Wednesday, October 19, 2011

Scariest Characters in Cinema #15 - Anton Chigurh


Way back in 2007, I described Anton Chigurh as "a villian of elemental violence who cuts a bloody path towards his prey with a dogged, businesslike precision." I'm hopefully a bit less prone to overwriting than I used to be, but otherwise I still agree with my assessment of the character. Revisiting No Country for Old Men recently, I admired how the Coens are unable, in a "serious" thriller, to go for the throat with a villain who would be equally at home in a slasher movie. Everything about Chigurh (Javier Bardem) - his pallid skin, his death rattle of a voice, his quiet determination, that damn haircut - is seemingly engineered to get under our skin, and Bardem gives us the impression that Chigurh is happy for the opportunity to do so.

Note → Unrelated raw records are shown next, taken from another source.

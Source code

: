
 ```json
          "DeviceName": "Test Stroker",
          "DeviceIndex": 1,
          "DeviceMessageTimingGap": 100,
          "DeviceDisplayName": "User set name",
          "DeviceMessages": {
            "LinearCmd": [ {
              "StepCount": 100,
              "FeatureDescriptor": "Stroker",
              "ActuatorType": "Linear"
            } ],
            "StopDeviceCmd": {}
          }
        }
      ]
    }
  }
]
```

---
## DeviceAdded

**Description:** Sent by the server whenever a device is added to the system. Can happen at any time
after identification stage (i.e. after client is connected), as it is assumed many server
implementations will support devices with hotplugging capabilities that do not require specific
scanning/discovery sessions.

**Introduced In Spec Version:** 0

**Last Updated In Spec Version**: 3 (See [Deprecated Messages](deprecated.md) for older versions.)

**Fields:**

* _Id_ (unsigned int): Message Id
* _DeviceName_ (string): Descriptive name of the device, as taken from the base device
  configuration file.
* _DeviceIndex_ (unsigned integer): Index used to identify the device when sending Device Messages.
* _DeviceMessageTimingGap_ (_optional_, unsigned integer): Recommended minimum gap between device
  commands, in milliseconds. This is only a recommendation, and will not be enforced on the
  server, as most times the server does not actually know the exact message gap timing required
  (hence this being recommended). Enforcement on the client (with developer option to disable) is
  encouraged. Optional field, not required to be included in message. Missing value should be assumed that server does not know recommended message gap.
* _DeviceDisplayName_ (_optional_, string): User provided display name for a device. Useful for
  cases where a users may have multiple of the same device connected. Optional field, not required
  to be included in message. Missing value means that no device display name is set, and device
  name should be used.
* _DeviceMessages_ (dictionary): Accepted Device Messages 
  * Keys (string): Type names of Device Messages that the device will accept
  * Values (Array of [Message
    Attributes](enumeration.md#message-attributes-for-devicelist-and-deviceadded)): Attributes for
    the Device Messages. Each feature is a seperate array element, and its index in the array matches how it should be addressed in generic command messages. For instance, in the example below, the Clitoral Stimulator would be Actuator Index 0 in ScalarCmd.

That's the scariest thing about Chigurh - his complete disdain for humanity and any kind of code or order outside of the maddening, self-reflexive one he has created for himself (one arbitrary enough to hinge on a literal coin toss). Yes, it's scary that he's capable of pitiless violence and cruelty, especially since he has a device that can smash your brain before you know what's happened. That's upsetting. But it's scarier knowing that he's not a psychopath or a supernatural monster but a hired hand doing terrible things in the service of his own ghastly but logical-unto-itself way of life. He's nothingness personified (say what you will about the tenets of socialism, at least it's an ethos). And worse still, for everything Chigurh is capable of, he's not the worst we have to fear. As the film's pitch-black ending suggests, he's only the messenger.